To manage the symptoms of bronchitis and feel better, you may
- Drink plenty of fluids, especially water. If due to certain medical conditions such as kidney diseases your doctor has restricted your fluid intake, you may ask them of the number of fluids you can safely have.
- Take adequate rest.
- Take over-the-counter pain relievers, such as acetaminophen, as per the label instructions.
- Take steam inhalation.
- Take a warm shower.
- Adults may take non medicated lozenges to soothe the throat.
- Avoid smoking.
- Wear a mask to protect yourself from pollution or cold air.
- Take a healthy diet rich in fruits, vegetables, and lean meat.
- Perform breathing exercises.
- Maintain a healthy weight.
- Have ginger tea and other herbal teas.
- Gargle with salt and water.
- Drink some honey in water.
- Avoid being around second-hand smoke.
- Use a humidifier.
What is bronchitis?
Bronchitis refers to the inflammation of the air-carrying tubes in the lungs (bronchioles). The condition is often associated with persistent, nagging coughs with mucus. The condition often starts as an infection of the nose, throat, ears, or sinuses that later moves to the bronchi.
Bronchitis can be acute or chronic:
- Acute bronchitis: It is a short-term condition. It is usually caused by a viral infection. Smoking may initiate or worsen the symptoms. Bacterial infection may occasionally cause acute bronchitis. Acute bronchitis usually goes away in a week or two. The symptoms may at times last for three weeks.
- Chronic bronchitis: It is less common compared with acute bronchitis. It is defined as cough productive of sputum, lasting for three months of the year for at least two consecutive years.
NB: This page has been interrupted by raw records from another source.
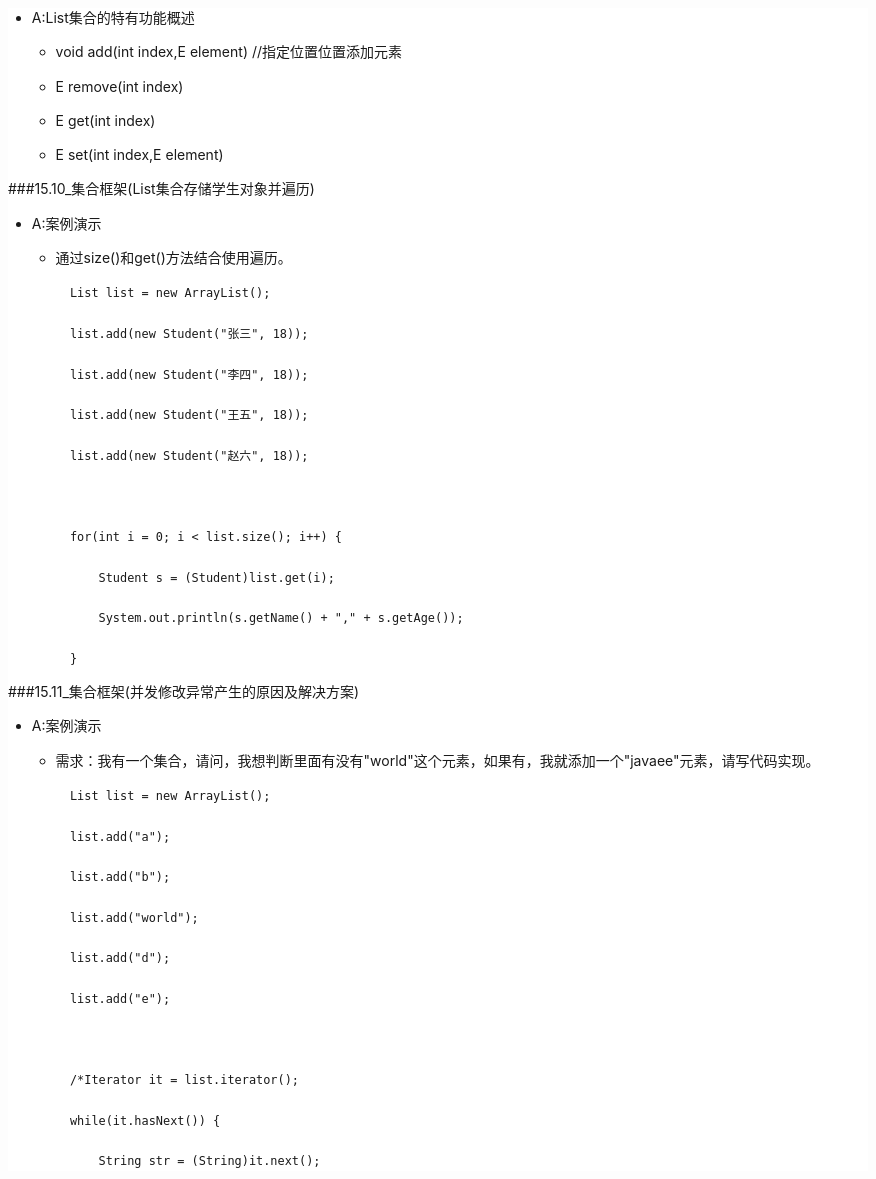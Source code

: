 * A:List集合的特有功能概述

	* void add(int index,E element)     //指定位置位置添加元素

	* E remove(int index)

	* E get(int index)

	* E set(int index,E element)



###15.10_集合框架(List集合存储学生对象并遍历)

* A:案例演示

	* 通过size()和get()方法结合使用遍历。



			List list = new ArrayList();

			list.add(new Student("张三", 18));

			list.add(new Student("李四", 18));

			list.add(new Student("王五", 18));

			list.add(new Student("赵六", 18));

			

			for(int i = 0; i < list.size(); i++) {

				Student s = (Student)list.get(i);

				System.out.println(s.getName() + "," + s.getAge());

			}



###15.11_集合框架(并发修改异常产生的原因及解决方案)

* A:案例演示

	* 需求：我有一个集合，请问，我想判断里面有没有"world"这个元素，如果有，我就添加一个"javaee"元素，请写代码实现。



			List list = new ArrayList();

			list.add("a");

			list.add("b");

			list.add("world");

			list.add("d");

			list.add("e");

			

			/*Iterator it = list.iterator();

			while(it.hasNext()) {

				String str = (String)it.next();

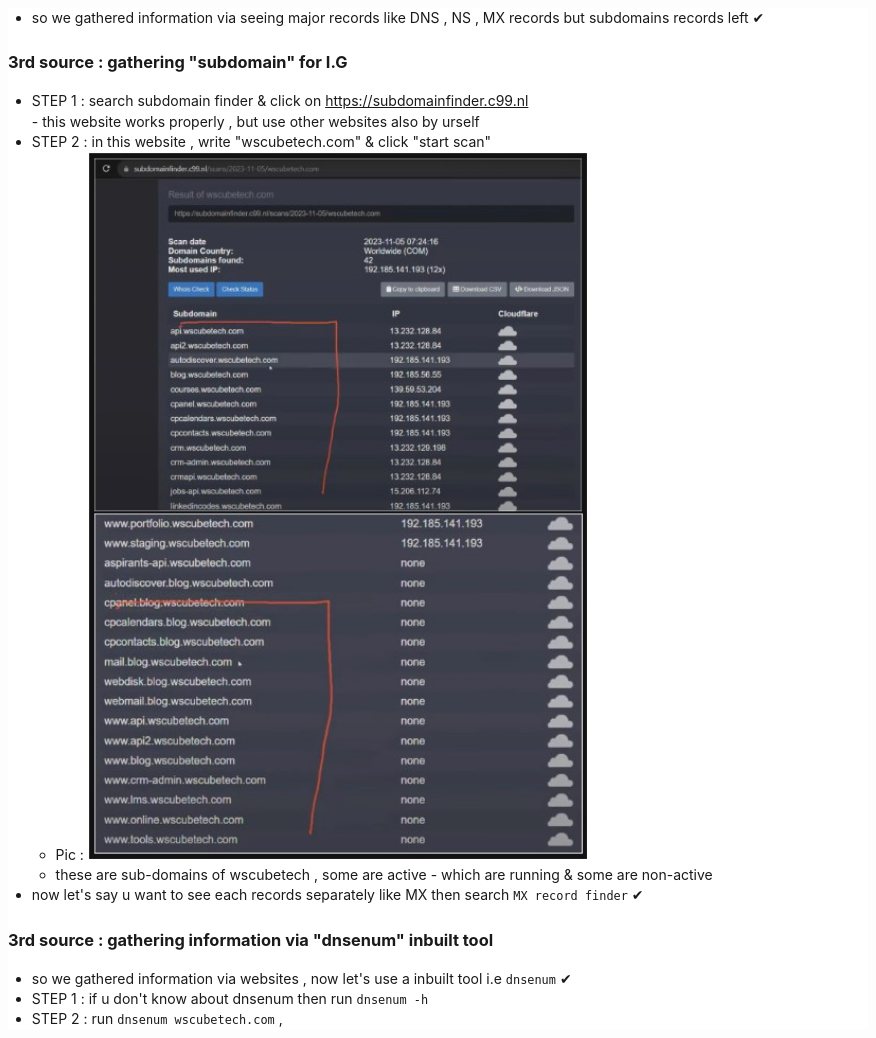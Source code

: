 - so we gathered information via seeing major records like DNS , NS , MX records but subdomains records left ✔

### 3rd source : gathering "subdomain" for I.G
- STEP 1 : search subdomain finder & click on https://subdomainfinder.c99.nl <br>- this website works properly , but use other websites also by urself 
- STEP 2 : in this website , write "wscubetech.com" & click "start scan"
	- Pic : <img src="../notes-pics/02-Module/13_lecture/13_lecture-12-M2.jpg" alt="Pic 1" width="500"/>
	- these are sub-domains of wscubetech , some are active - which are running & some are non-active
- now let's say u want to see each records separately like MX then search `MX record finder` ✔ 

### 3rd source : gathering information via "dnsenum" inbuilt tool
- so we gathered information via websites , now let's use a inbuilt tool i.e `dnsenum` ✔
- STEP 1 : if u don't know about dnsenum then run `dnsenum -h`
- STEP 2 : run `dnsenum wscubetech.com` ,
It may block the airflow in the lungs and is classified as a type of chronic obstructive pulmonary disease or COPD. Chronic bronchitis may begin as cough and inflammation caused by a respiratory infection or illness, exposure to tobacco smoke, or other irritants in the air.
What causes bronchitis?
Bronchitis is usually caused by viral infections. It may occasionally result due to bacterial infections. Certain conditions such as asthma and obesity may make a person more likely to get bronchitis.
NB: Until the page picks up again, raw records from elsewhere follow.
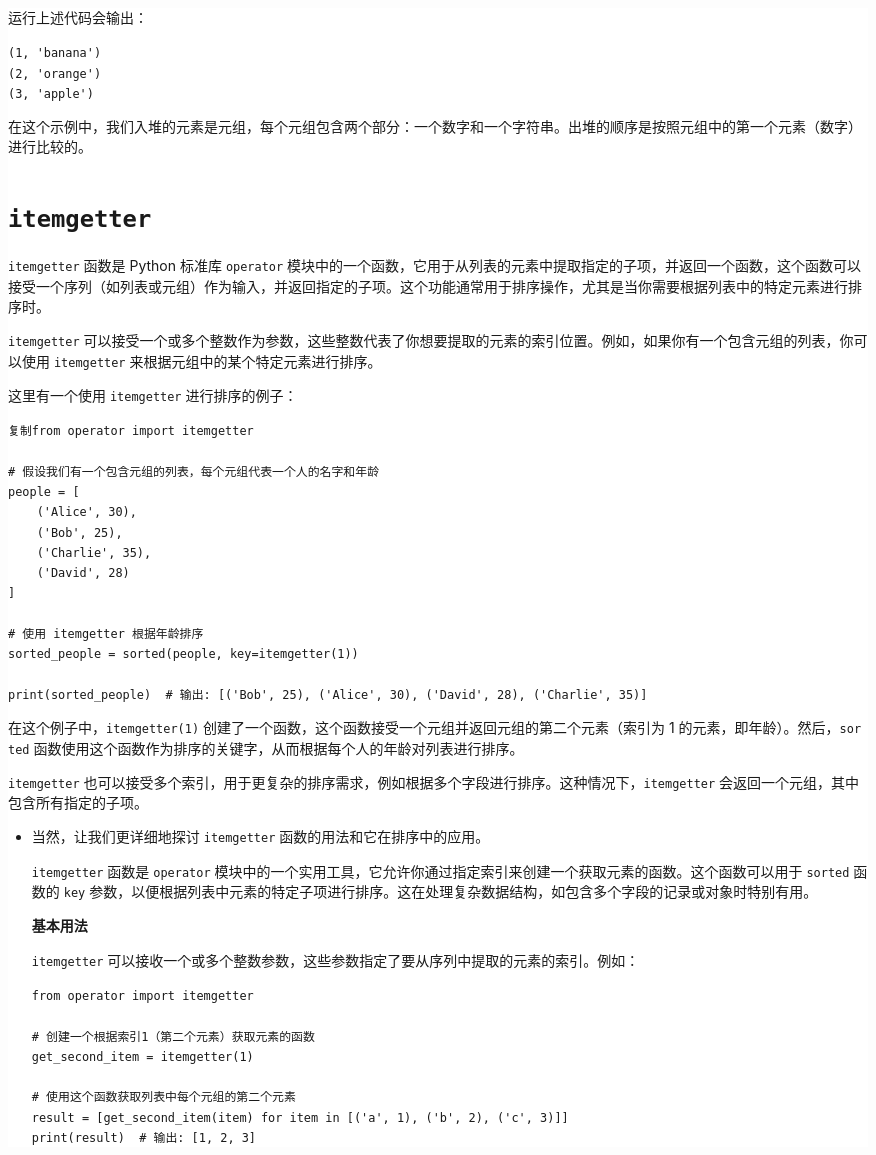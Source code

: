 运行上述代码会输出：

```
(1, 'banana')
(2, 'orange')
(3, 'apple')
```

在这个示例中，我们入堆的元素是元组，每个元组包含两个部分：一个数字和一个字符串。出堆的顺序是按照元组中的第一个元素（数字）进行比较的。

# `itemgetter` 

`itemgetter` 函数是 Python 标准库 `operator` 模块中的一个函数，它用于从列表的元素中提取指定的子项，并返回一个函数，这个函数可以接受一个序列（如列表或元组）作为输入，并返回指定的子项。这个功能通常用于排序操作，尤其是当你需要根据列表中的特定元素进行排序时。

`itemgetter` 可以接受一个或多个整数作为参数，这些整数代表了你想要提取的元素的索引位置。例如，如果你有一个包含元组的列表，你可以使用 `itemgetter` 来根据元组中的某个特定元素进行排序。

这里有一个使用 `itemgetter` 进行排序的例子：

```
复制from operator import itemgetter

# 假设我们有一个包含元组的列表，每个元组代表一个人的名字和年龄
people = [
    ('Alice', 30),
    ('Bob', 25),
    ('Charlie', 35),
    ('David', 28)
]

# 使用 itemgetter 根据年龄排序
sorted_people = sorted(people, key=itemgetter(1))

print(sorted_people)  # 输出: [('Bob', 25), ('Alice', 30), ('David', 28), ('Charlie', 35)]
```

在这个例子中，`itemgetter(1)` 创建了一个函数，这个函数接受一个元组并返回元组的第二个元素（索引为 1 的元素，即年龄）。然后，`sorted` 函数使用这个函数作为排序的关键字，从而根据每个人的年龄对列表进行排序。

`itemgetter` 也可以接受多个索引，用于更复杂的排序需求，例如根据多个字段进行排序。这种情况下，`itemgetter` 会返回一个元组，其中包含所有指定的子项。


- 当然，让我们更详细地探讨 `itemgetter` 函数的用法和它在排序中的应用。

  `itemgetter` 函数是 `operator` 模块中的一个实用工具，它允许你通过指定索引来创建一个获取元素的函数。这个函数可以用于 `sorted` 函数的 `key` 参数，以便根据列表中元素的特定子项进行排序。这在处理复杂数据结构，如包含多个字段的记录或对象时特别有用。

  **基本用法**

  `itemgetter` 可以接收一个或多个整数参数，这些参数指定了要从序列中提取的元素的索引。例如：

  ```
  from operator import itemgetter
  
  # 创建一个根据索引1（第二个元素）获取元素的函数
  get_second_item = itemgetter(1)
  
  # 使用这个函数获取列表中每个元组的第二个元素
  result = [get_second_item(item) for item in [('a', 1), ('b', 2), ('c', 3)]]
  print(result)  # 输出: [1, 2, 3]
  ```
Smokers are more likely to get bronchitis. The risk is relatively higher in female smokers than in male smokers.
A history of childhood lung diseases is associated with a high risk of bronchitis.
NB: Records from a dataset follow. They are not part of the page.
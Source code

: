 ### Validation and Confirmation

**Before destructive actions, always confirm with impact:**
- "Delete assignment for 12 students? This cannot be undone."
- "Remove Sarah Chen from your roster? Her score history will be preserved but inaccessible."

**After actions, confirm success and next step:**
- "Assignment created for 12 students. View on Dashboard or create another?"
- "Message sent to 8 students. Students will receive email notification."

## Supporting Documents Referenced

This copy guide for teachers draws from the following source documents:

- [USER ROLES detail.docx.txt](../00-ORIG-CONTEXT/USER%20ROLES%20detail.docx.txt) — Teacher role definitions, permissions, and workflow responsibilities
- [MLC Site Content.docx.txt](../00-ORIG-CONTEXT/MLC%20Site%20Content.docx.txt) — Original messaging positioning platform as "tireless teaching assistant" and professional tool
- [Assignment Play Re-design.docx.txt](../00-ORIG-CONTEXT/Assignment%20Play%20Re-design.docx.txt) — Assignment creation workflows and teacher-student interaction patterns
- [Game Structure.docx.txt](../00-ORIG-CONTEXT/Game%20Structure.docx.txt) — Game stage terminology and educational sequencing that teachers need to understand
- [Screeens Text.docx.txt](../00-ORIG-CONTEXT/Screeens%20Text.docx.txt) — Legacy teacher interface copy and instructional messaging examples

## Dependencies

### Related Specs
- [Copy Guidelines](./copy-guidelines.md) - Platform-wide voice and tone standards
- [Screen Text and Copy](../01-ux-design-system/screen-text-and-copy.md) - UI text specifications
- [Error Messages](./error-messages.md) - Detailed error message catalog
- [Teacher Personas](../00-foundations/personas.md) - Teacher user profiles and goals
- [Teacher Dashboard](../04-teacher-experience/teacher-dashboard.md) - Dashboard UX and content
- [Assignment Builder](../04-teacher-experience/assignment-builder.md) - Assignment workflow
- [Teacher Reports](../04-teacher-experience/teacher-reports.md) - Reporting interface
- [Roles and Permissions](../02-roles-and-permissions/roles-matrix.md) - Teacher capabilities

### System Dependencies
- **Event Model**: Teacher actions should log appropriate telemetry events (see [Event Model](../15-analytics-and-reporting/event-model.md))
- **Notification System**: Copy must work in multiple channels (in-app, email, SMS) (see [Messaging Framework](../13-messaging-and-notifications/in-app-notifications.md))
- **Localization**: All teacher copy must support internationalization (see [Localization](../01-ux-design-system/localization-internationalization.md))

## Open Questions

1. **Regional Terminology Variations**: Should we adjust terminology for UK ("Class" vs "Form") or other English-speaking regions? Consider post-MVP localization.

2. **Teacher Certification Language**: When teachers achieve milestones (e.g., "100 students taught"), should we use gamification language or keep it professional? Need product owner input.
Exposure to environmental pollutants, dust, and second-hand smoke increases the risk of bronchitis.
People who have allergies, gastroesophageal reflux disease (GERD, a type of digestive disorder that occurs when acidic stomach juices or food and fluids back up from the stomach into the food pipe), or a family history of bronchitis are more likely to get bronchitis.
What are the symptoms of bronchitis?
The commonest symptom of bronchitis is a persistent cough with mucus production. Other symptoms include:
Is bronchitis contagious?
Acute bronchitis may be contagious because it is usually caused by a viral or bacterial infection. You may get the infection from the affected person when they sneeze or cough. You may also get the infection if you touch a contaminated object and then touch your face without washing your hands.
Chronic bronchitis is usually not contagious because it results from a long-term irritation of the airways.